**Task goal**
Please transcribe the data exactly as shown, skipping the images.

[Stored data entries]
-=-=-

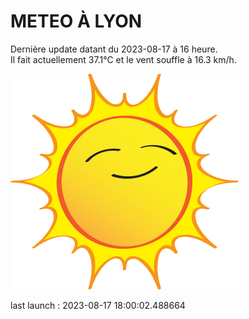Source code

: # METEO À LYON

Dernière update datant du 2023-08-17 à 16 heure.  
Il fait actuellement 37.1°C et le vent souffle à 16.3 km/h.      

![](./.github/sun.png)

last launch : 2023-08-17 18:00:02.488664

-=-=-

**Exercise solution**
Source code

: # METEO À LYON

Dernière update datant du 2023-08-17 à 16 heure.  
Il fait actuellement 37.1°C et le vent souffle à 16.3 km/h.      

![](./.github/sun.png)

last launch : 2023-08-17 18:00:02.488664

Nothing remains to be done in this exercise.